Version v3.6-DRAFT of the documentation is in DRAFT status. For the latest stable documentation, see v3.5.
etcd API guarantees
etcd is a consistent and durable key value store. The key value store is exposed through gRPC Services. etcd ensures the strongest consistency and durability guarantees for a distributed system. This specification enumerates the API guarantees made by etcd.
APIs to consider
- KV APIs
- Watch APIs
- Lease APIs
- Keep alive
KV API allows for direct reading and manipulation of key value store. Watch API allows subscribing to key value store changes. Lease API allows assigning a time to live to a key.
Both KV and Watch APIs allow access to not only the latest versions of keys, but also previous versions are accessible within a continuous history window, limited by a compaction operation.
Calling KV API will take an immediate effect, while Watch API will return with some unbounded delay. In correctly working etcd cluster you should expect to see watch events to appear with 10ms delay after them happening.
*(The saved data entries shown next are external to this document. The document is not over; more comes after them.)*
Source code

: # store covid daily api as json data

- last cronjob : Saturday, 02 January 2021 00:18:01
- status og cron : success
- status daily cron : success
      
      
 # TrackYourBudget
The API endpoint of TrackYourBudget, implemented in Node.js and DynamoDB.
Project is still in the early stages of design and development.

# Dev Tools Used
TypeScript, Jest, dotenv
However, there is no limit and events in unhealthy clusters might never arrive.
etcd ensures durability and strict serializability for all KV api calls. Those are the strongest isolation guarantee of distributed transactional database systems.
Any completed operations are durable. All accessible data is also durable data. A read will never return data that has not been made durable.
KV Service operations are atomic and occur in a total order, consistent with real-time order of those operations. Total order is implied through revision. Read more about strict serializability.
Strict serializability implies other weaker guarantees that might be easier to understand:
All API requests are atomic; an operation either completes entirely or not at all. For watch requests, all events generated by one operation will be in one watch response. Watch never observes partial events for a single operation.
From the perspective of client, linearizability provides useful properties which
make reasoning easily. This is a clean description quoted from
the original paper:
Linearizability provides the illusion that each operation applied by concurrent processes takes effect instantaneously at some point between its invocation and its response.
For example, consider a client completing a write at time point 1 (t1). A client issuing a read at t2 (for t2 > t1) should receive a value at least as recent as the previous write, completed at t1. However, the read might actually complete only by t3. Linearizability guarantees the read returns the most current value. Without linearizability guarantee, the returned value, current at t2 when the read began, might be “stale” by t3 because a concurrent write might happen between t2 and t3.
etcd ensures linearizability for all other operations by default.
Linearizability comes with a cost, however, because linearized requests must go
through the Raft consensus process. To obtain lower latencies and higher
throughput for read requests, clients can configure a request’s consistency mode
serializable, which may access stale data with respect to quorum, but
removes the performance penalty of linearized accesses' reliance on live consensus.
Watches make guarantees about events:
- Ordered - events are ordered by revision. An event will never appear on a watch if it precedes an event in time that has already been posted.
- Unique - an event will never appear on a watch twice.
- Reliable - a sequence of events will never drop any subsequence of events within the available history window. If there are events ordered in time as a < b < c, then if the watch receives events a and c, it is guaranteed to receive b as long b is in the available history window.
- Atomic - a list of events is guaranteed to encompass complete revisions. Updates in the same revision over multiple keys will not be split over several lists of events.
- Resumable - A broken watch can be resumed by establishing a new watch starting after the last revision received in a watch event before the break, so long as the revision is in the history window.
- Bookmarkable - Progress notification events guarantee that all events up to a revision have been already delivered.
etcd does not ensure linearizability for watch operations. Users are expected to verify the revision of watch events to ensure correct ordering with other operations.
etcd provides a lease mechanism. The primary use case of a lease is implementing distributed coordination mechanisms like distributed locks. The lease mechanism itself is simple: a lease can be created with the grant API, attached to a key with the put API, revoked with the revoke API, and will be expired by the wall clock time to live (TTL). However, users need to be aware about the important properties of the APIs and usage for implementing correct distributed coordination mechanisms.
etcd specific definitions
An etcd operation is considered complete when it is committed through consensus,
and therefore “executed” – permanently stored – by the etcd storage engine.
The client knows an operation is completed when it receives a response from the
etcd server. Note that the client may be uncertain about the status of an
operation if it times out, or there is a network disruption between the client
and the etcd member. etcd may also abort operations when there is a leader
election. etcd does not send
abort responses to clients’ outstanding requests
in this event.
An etcd operation that modifies the key value store is assigned a single increasing revision. A transaction operation might modify the key value store multiple times, but only one revision is assigned. The revision attribute of a key value pair that was modified by the operation has the same value as the revision of the operation. The revision can be used as a logical clock for key value store. A key value pair that has a larger revision is modified after a key value pair with a smaller revision. Two key value pairs that have the same revision are modified by an operation “concurrently”.